From the entries that follow, extract each line holding the string "return".

Material for the task>
"""
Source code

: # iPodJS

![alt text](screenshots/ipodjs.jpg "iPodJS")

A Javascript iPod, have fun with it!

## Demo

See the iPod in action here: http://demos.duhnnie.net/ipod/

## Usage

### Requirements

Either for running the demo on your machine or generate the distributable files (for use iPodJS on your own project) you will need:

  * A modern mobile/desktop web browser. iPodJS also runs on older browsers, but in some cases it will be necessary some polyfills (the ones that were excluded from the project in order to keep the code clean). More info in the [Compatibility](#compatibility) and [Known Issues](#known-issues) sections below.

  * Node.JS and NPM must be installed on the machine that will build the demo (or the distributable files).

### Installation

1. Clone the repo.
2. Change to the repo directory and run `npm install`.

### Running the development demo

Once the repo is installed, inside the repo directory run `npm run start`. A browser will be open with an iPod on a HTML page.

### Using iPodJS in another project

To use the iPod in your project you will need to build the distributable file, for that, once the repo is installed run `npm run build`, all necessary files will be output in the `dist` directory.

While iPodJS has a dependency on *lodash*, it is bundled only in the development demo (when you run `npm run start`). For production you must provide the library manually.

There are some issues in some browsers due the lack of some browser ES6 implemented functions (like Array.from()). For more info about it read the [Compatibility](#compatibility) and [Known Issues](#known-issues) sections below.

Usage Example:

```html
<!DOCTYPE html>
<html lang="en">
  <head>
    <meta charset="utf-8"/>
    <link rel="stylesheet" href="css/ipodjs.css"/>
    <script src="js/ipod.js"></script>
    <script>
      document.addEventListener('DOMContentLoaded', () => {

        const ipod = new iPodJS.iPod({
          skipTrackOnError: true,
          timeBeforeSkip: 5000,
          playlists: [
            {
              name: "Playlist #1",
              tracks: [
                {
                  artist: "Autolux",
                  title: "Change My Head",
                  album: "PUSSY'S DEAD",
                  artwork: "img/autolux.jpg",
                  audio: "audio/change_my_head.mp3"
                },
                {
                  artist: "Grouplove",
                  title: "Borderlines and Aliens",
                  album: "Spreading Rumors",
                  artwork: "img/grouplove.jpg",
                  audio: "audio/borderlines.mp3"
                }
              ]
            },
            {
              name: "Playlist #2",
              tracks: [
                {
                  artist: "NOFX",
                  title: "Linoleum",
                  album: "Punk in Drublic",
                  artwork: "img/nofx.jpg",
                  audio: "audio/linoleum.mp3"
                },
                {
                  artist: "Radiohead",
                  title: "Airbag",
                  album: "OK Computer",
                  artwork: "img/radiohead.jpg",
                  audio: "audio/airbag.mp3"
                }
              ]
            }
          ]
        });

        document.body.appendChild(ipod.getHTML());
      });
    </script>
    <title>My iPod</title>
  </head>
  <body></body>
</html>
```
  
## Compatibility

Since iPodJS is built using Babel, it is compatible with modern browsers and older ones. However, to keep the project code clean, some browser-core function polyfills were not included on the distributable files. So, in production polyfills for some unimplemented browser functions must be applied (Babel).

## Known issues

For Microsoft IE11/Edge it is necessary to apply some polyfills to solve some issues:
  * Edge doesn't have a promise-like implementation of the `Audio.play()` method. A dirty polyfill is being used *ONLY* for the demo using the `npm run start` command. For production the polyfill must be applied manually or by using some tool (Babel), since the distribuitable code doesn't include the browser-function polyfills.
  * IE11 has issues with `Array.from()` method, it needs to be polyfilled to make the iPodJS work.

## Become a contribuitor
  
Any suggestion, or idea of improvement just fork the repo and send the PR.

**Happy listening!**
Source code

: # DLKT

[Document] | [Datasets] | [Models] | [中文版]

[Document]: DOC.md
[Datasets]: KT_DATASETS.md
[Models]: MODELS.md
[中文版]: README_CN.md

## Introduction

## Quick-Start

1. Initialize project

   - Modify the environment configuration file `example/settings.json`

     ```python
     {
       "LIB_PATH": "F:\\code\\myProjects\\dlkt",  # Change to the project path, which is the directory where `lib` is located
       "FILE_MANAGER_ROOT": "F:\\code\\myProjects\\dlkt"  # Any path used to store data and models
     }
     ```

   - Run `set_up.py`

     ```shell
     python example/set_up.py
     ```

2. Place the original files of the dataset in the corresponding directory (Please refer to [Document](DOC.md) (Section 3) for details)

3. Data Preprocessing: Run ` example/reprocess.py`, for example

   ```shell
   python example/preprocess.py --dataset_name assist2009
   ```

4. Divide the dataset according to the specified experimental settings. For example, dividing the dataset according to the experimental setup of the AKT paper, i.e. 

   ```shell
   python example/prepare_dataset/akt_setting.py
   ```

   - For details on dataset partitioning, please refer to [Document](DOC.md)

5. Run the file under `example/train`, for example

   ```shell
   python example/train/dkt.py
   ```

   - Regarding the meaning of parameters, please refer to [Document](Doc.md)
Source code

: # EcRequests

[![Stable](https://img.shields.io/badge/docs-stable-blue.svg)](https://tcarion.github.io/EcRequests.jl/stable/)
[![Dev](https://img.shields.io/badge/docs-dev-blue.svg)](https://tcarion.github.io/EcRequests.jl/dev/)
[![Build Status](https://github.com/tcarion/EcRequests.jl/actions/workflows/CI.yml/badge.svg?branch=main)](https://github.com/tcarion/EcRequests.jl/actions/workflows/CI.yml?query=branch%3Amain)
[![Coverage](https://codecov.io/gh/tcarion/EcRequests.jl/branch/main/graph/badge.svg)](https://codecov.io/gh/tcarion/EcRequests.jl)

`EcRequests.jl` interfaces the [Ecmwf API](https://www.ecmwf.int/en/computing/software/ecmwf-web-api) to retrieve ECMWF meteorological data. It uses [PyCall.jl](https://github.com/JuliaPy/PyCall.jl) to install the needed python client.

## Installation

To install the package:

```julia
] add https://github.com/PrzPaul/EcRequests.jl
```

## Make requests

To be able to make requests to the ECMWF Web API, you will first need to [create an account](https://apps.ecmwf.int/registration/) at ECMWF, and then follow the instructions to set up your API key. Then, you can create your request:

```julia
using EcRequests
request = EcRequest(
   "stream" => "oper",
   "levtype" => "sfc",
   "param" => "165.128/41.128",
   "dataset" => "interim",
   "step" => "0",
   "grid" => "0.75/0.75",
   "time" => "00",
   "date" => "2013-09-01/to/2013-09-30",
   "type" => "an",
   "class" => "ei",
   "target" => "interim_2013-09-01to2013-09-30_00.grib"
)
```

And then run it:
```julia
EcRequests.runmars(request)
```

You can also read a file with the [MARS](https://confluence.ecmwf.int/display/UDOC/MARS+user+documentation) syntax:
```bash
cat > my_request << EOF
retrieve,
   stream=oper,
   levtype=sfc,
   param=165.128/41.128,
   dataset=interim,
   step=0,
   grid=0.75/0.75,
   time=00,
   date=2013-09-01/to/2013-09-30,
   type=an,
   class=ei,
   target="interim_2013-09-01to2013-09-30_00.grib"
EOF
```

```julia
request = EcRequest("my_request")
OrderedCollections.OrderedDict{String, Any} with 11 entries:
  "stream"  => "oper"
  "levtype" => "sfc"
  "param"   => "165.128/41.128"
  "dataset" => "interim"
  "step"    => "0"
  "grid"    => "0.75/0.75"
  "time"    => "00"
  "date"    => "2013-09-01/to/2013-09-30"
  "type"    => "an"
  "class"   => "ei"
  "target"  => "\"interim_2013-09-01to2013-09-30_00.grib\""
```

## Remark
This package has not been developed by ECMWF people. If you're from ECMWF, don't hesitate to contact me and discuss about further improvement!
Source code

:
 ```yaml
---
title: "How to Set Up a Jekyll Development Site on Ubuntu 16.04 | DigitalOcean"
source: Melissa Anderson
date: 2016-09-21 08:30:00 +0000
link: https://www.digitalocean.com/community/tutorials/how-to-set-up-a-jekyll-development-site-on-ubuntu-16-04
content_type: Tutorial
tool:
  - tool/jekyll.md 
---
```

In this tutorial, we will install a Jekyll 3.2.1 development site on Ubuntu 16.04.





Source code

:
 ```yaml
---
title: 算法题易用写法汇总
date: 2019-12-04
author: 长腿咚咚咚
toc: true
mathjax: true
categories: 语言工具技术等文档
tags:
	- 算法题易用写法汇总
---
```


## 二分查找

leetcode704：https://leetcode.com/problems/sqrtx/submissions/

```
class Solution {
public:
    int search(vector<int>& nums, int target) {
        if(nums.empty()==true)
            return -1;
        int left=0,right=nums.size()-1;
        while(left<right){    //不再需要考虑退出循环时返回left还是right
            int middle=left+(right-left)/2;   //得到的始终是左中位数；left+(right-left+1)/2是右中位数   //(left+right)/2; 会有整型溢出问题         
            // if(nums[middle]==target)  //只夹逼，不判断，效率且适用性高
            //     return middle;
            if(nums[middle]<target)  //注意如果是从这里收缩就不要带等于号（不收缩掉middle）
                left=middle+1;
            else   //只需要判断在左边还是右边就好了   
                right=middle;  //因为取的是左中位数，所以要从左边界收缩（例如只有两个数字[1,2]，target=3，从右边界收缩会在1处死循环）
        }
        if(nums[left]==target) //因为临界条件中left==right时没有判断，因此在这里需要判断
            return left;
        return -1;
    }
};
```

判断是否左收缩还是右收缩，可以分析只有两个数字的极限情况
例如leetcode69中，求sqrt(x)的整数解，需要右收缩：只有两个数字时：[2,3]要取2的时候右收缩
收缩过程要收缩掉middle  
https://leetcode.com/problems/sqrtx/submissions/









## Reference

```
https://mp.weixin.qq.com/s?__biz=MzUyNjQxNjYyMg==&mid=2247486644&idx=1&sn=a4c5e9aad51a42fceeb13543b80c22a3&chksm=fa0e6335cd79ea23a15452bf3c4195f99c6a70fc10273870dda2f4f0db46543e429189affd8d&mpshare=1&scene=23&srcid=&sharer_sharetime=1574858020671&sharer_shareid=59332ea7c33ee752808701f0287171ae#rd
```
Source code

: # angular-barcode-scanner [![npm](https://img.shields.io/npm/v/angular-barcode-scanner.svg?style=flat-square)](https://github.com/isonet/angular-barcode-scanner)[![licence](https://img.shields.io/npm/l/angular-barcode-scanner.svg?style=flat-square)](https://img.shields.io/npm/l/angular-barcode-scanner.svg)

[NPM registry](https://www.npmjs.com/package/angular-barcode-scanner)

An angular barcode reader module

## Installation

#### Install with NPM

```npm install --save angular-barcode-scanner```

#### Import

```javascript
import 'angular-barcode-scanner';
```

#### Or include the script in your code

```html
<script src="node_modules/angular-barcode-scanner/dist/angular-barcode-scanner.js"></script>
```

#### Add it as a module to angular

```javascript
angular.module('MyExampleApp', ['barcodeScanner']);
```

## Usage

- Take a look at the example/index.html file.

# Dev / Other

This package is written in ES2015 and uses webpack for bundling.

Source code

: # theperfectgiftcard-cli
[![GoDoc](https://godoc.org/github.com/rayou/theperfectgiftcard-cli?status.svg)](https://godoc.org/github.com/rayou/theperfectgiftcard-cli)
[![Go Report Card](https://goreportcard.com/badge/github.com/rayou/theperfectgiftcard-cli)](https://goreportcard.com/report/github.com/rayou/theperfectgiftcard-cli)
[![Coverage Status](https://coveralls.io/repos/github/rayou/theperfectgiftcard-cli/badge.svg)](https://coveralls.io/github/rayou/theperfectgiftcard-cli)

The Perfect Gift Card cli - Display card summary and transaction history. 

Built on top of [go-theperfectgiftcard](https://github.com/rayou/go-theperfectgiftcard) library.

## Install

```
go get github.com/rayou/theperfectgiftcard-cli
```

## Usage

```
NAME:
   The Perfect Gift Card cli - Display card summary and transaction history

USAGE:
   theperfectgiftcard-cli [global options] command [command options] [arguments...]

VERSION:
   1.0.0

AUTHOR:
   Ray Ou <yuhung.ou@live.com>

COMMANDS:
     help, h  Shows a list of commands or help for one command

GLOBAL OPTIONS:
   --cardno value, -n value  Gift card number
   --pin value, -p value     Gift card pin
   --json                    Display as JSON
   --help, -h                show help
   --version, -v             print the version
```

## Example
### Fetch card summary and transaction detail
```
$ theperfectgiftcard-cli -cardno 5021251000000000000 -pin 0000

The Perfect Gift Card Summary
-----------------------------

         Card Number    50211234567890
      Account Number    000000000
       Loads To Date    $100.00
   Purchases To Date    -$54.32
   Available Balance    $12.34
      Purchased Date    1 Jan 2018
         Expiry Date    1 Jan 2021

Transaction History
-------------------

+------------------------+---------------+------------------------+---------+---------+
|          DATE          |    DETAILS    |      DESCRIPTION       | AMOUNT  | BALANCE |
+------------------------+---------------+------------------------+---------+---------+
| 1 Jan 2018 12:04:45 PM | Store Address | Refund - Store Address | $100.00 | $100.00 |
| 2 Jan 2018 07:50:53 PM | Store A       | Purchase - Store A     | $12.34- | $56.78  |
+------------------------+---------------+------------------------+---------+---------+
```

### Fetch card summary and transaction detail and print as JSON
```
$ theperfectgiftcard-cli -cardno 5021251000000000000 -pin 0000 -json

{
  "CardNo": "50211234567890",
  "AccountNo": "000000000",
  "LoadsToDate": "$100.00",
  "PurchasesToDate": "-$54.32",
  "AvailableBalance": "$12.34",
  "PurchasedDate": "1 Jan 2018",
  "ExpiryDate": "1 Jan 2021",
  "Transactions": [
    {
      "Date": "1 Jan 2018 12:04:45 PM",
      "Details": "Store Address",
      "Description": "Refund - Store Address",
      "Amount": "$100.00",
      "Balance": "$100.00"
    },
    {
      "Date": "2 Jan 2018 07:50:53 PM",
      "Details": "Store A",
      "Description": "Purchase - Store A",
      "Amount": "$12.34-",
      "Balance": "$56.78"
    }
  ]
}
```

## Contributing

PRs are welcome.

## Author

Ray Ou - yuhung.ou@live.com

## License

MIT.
"""
Answer area>
            return -1;
            //     return middle;
            return left;
        return -1;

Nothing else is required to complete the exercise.